*WHAT IS REQUIRED*
Every line of the data should be output word for word.

Dataset entries
※ ※ ※

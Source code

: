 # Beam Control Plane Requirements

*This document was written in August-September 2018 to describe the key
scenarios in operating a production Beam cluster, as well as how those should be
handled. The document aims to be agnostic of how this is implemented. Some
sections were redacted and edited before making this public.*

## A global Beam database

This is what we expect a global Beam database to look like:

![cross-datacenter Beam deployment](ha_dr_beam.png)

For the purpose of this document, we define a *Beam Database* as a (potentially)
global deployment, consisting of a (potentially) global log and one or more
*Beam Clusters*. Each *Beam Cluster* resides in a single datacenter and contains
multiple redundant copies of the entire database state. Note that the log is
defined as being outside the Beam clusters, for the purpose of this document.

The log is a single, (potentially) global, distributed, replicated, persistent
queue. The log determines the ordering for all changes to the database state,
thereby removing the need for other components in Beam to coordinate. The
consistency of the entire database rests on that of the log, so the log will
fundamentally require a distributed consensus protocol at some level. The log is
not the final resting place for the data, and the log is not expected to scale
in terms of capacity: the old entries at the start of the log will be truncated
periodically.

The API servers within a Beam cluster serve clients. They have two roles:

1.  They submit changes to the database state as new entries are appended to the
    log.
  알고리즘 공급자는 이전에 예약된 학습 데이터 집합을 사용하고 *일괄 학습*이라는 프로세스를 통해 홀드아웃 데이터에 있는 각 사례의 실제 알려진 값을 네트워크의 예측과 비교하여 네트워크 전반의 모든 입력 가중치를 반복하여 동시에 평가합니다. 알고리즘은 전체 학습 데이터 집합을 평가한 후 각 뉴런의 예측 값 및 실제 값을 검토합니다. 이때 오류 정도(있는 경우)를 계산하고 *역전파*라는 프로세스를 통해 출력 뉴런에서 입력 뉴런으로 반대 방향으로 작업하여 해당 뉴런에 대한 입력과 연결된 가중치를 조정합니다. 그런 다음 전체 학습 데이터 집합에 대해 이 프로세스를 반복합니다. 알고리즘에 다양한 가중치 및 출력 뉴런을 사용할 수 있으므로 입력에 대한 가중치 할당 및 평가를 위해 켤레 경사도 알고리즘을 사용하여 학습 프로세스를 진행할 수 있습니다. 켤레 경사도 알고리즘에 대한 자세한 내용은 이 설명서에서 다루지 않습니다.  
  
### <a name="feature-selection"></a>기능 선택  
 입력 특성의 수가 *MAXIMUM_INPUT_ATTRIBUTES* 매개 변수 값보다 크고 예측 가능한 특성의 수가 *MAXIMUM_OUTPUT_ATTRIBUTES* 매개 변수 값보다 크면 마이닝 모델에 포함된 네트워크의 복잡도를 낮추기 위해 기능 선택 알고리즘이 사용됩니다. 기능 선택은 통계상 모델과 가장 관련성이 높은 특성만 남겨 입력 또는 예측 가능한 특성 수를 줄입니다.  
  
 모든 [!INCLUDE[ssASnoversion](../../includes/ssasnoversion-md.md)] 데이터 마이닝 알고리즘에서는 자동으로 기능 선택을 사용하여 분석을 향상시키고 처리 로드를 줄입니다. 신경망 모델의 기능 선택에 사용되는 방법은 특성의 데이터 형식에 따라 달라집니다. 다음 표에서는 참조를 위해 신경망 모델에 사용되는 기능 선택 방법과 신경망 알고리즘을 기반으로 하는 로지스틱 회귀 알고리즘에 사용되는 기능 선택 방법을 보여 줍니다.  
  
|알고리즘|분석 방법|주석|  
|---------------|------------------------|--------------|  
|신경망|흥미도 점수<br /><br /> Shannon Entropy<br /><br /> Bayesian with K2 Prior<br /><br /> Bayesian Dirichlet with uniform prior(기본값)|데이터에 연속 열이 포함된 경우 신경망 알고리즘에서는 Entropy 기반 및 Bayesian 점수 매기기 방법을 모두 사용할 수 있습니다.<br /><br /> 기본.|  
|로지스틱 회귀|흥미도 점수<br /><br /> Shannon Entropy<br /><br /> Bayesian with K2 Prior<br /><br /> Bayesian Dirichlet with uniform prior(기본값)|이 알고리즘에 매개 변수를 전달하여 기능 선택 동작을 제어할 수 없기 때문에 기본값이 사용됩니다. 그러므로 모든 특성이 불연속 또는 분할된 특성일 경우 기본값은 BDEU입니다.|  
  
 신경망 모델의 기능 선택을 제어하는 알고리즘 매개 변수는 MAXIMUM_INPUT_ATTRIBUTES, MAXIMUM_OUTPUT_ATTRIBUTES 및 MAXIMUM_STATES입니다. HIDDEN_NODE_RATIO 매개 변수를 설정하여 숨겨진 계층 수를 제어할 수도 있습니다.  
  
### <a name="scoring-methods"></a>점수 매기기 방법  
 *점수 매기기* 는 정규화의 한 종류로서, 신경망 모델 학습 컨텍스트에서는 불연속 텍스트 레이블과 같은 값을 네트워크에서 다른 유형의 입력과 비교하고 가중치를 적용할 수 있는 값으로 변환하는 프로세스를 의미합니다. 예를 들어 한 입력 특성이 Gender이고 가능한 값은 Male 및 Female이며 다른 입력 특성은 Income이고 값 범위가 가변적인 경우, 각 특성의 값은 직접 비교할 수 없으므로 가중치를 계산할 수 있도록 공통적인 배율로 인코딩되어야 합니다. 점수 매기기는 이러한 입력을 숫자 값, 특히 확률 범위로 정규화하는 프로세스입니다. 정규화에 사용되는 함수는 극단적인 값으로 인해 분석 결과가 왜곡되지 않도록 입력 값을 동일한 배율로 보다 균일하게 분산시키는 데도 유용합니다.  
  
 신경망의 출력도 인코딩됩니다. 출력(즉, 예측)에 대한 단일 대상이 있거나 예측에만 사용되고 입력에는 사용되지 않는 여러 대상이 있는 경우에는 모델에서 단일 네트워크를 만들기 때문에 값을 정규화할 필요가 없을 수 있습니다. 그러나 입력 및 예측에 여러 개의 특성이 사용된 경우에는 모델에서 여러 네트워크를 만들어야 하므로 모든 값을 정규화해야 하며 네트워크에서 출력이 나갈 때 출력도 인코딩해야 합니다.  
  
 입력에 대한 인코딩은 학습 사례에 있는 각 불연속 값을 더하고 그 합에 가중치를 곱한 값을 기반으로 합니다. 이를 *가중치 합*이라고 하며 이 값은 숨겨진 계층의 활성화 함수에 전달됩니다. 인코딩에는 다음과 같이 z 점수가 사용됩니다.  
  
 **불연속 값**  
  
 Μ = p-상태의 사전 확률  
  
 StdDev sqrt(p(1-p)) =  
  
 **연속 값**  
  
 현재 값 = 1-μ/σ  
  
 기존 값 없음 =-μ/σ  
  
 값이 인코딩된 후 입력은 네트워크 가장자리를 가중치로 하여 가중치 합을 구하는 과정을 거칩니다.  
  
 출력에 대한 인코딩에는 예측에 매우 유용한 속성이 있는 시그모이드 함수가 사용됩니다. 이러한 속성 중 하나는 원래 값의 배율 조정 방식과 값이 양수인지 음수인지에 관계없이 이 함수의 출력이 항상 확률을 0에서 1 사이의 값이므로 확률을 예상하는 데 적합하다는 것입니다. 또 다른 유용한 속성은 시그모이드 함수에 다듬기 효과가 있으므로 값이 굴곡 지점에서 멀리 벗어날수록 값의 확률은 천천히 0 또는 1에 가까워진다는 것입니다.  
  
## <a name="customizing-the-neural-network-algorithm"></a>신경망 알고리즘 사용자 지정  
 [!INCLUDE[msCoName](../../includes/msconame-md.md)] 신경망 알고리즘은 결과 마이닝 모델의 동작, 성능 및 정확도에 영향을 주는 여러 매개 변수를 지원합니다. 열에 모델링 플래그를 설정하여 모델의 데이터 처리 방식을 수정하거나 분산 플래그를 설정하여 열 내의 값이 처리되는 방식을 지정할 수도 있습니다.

※ ※ ※

*RESULT*
Source code

: # Beam Control Plane Requirements

*This document was written in August-September 2018 to describe the key
scenarios in operating a production Beam cluster, as well as how those should be
handled. The document aims to be agnostic of how this is implemented. Some
sections were redacted and edited before making this public.*

## A global Beam database

This is what we expect a global Beam database to look like:

![cross-datacenter Beam deployment](ha_dr_beam.png)

For the purpose of this document, we define a *Beam Database* as a (potentially)
global deployment, consisting of a (potentially) global log and one or more
*Beam Clusters*. Each *Beam Cluster* resides in a single datacenter and contains
multiple redundant copies of the entire database state. Note that the log is
defined as being outside the Beam clusters, for the purpose of this document.

The log is a single, (potentially) global, distributed, replicated, persistent
queue. The log determines the ordering for all changes to the database state,
thereby removing the need for other components in Beam to coordinate. The
consistency of the entire database rests on that of the log, so the log will
fundamentally require a distributed consensus protocol at some level. The log is
not the final resting place for the data, and the log is not expected to scale
in terms of capacity: the old entries at the start of the log will be truncated
periodically.

The API servers within a Beam cluster serve clients. They have two roles:

1.  They submit changes to the database state as new entries are appended to the
    log.
  알고리즘 공급자는 이전에 예약된 학습 데이터 집합을 사용하고 *일괄 학습*이라는 프로세스를 통해 홀드아웃 데이터에 있는 각 사례의 실제 알려진 값을 네트워크의 예측과 비교하여 네트워크 전반의 모든 입력 가중치를 반복하여 동시에 평가합니다. 알고리즘은 전체 학습 데이터 집합을 평가한 후 각 뉴런의 예측 값 및 실제 값을 검토합니다. 이때 오류 정도(있는 경우)를 계산하고 *역전파*라는 프로세스를 통해 출력 뉴런에서 입력 뉴런으로 반대 방향으로 작업하여 해당 뉴런에 대한 입력과 연결된 가중치를 조정합니다. 그런 다음 전체 학습 데이터 집합에 대해 이 프로세스를 반복합니다. 알고리즘에 다양한 가중치 및 출력 뉴런을 사용할 수 있으므로 입력에 대한 가중치 할당 및 평가를 위해 켤레 경사도 알고리즘을 사용하여 학습 프로세스를 진행할 수 있습니다. 켤레 경사도 알고리즘에 대한 자세한 내용은 이 설명서에서 다루지 않습니다.  
  
### <a name="feature-selection"></a>기능 선택  
 입력 특성의 수가 *MAXIMUM_INPUT_ATTRIBUTES* 매개 변수 값보다 크고 예측 가능한 특성의 수가 *MAXIMUM_OUTPUT_ATTRIBUTES* 매개 변수 값보다 크면 마이닝 모델에 포함된 네트워크의 복잡도를 낮추기 위해 기능 선택 알고리즘이 사용됩니다. 기능 선택은 통계상 모델과 가장 관련성이 높은 특성만 남겨 입력 또는 예측 가능한 특성 수를 줄입니다.  
  
 모든 [!INCLUDE[ssASnoversion](../../includes/ssasnoversion-md.md)] 데이터 마이닝 알고리즘에서는 자동으로 기능 선택을 사용하여 분석을 향상시키고 처리 로드를 줄입니다. 신경망 모델의 기능 선택에 사용되는 방법은 특성의 데이터 형식에 따라 달라집니다. 다음 표에서는 참조를 위해 신경망 모델에 사용되는 기능 선택 방법과 신경망 알고리즘을 기반으로 하는 로지스틱 회귀 알고리즘에 사용되는 기능 선택 방법을 보여 줍니다.  
  
|알고리즘|분석 방법|주석|  
|---------------|------------------------|--------------|  
|신경망|흥미도 점수<br /><br /> Shannon Entropy<br /><br /> Bayesian with K2 Prior<br /><br /> Bayesian Dirichlet with uniform prior(기본값)|데이터에 연속 열이 포함된 경우 신경망 알고리즘에서는 Entropy 기반 및 Bayesian 점수 매기기 방법을 모두 사용할 수 있습니다.<br /><br /> 기본.|  
|로지스틱 회귀|흥미도 점수<br /><br /> Shannon Entropy<br /><br /> Bayesian with K2 Prior<br /><br /> Bayesian Dirichlet with uniform prior(기본값)|이 알고리즘에 매개 변수를 전달하여 기능 선택 동작을 제어할 수 없기 때문에 기본값이 사용됩니다. 그러므로 모든 특성이 불연속 또는 분할된 특성일 경우 기본값은 BDEU입니다.|  
  
 신경망 모델의 기능 선택을 제어하는 알고리즘 매개 변수는 MAXIMUM_INPUT_ATTRIBUTES, MAXIMUM_OUTPUT_ATTRIBUTES 및 MAXIMUM_STATES입니다. HIDDEN_NODE_RATIO 매개 변수를 설정하여 숨겨진 계층 수를 제어할 수도 있습니다.  
  
### <a name="scoring-methods"></a>점수 매기기 방법  
 *점수 매기기* 는 정규화의 한 종류로서, 신경망 모델 학습 컨텍스트에서는 불연속 텍스트 레이블과 같은 값을 네트워크에서 다른 유형의 입력과 비교하고 가중치를 적용할 수 있는 값으로 변환하는 프로세스를 의미합니다. 예를 들어 한 입력 특성이 Gender이고 가능한 값은 Male 및 Female이며 다른 입력 특성은 Income이고 값 범위가 가변적인 경우, 각 특성의 값은 직접 비교할 수 없으므로 가중치를 계산할 수 있도록 공통적인 배율로 인코딩되어야 합니다. 점수 매기기는 이러한 입력을 숫자 값, 특히 확률 범위로 정규화하는 프로세스입니다. 정규화에 사용되는 함수는 극단적인 값으로 인해 분석 결과가 왜곡되지 않도록 입력 값을 동일한 배율로 보다 균일하게 분산시키는 데도 유용합니다.  
  
 신경망의 출력도 인코딩됩니다. 출력(즉, 예측)에 대한 단일 대상이 있거나 예측에만 사용되고 입력에는 사용되지 않는 여러 대상이 있는 경우에는 모델에서 단일 네트워크를 만들기 때문에 값을 정규화할 필요가 없을 수 있습니다. 그러나 입력 및 예측에 여러 개의 특성이 사용된 경우에는 모델에서 여러 네트워크를 만들어야 하므로 모든 값을 정규화해야 하며 네트워크에서 출력이 나갈 때 출력도 인코딩해야 합니다.  
  
 입력에 대한 인코딩은 학습 사례에 있는 각 불연속 값을 더하고 그 합에 가중치를 곱한 값을 기반으로 합니다. 이를 *가중치 합*이라고 하며 이 값은 숨겨진 계층의 활성화 함수에 전달됩니다. 인코딩에는 다음과 같이 z 점수가 사용됩니다.  
  
 **불연속 값**  
  
 Μ = p-상태의 사전 확률  
  
 StdDev sqrt(p(1-p)) =  
  
 **연속 값**  
  
 현재 값 = 1-μ/σ  
  
 기존 값 없음 =-μ/σ  
  
 값이 인코딩된 후 입력은 네트워크 가장자리를 가중치로 하여 가중치 합을 구하는 과정을 거칩니다.  
  
 출력에 대한 인코딩에는 예측에 매우 유용한 속성이 있는 시그모이드 함수가 사용됩니다. 이러한 속성 중 하나는 원래 값의 배율 조정 방식과 값이 양수인지 음수인지에 관계없이 이 함수의 출력이 항상 확률을 0에서 1 사이의 값이므로 확률을 예상하는 데 적합하다는 것입니다. 또 다른 유용한 속성은 시그모이드 함수에 다듬기 효과가 있으므로 값이 굴곡 지점에서 멀리 벗어날수록 값의 확률은 천천히 0 또는 1에 가까워진다는 것입니다.  
  
## <a name="customizing-the-neural-network-algorithm"></a>신경망 알고리즘 사용자 지정  
 [!INCLUDE[msCoName](../../includes/msconame-md.md)] 신경망 알고리즘은 결과 마이닝 모델의 동작, 성능 및 정확도에 영향을 주는 여러 매개 변수를 지원합니다. 열에 모델링 플래그를 설정하여 모델의 데이터 처리 방식을 수정하거나 분산 플래그를 설정하여 열 내의 값이 처리되는 방식을 지정할 수도 있습니다.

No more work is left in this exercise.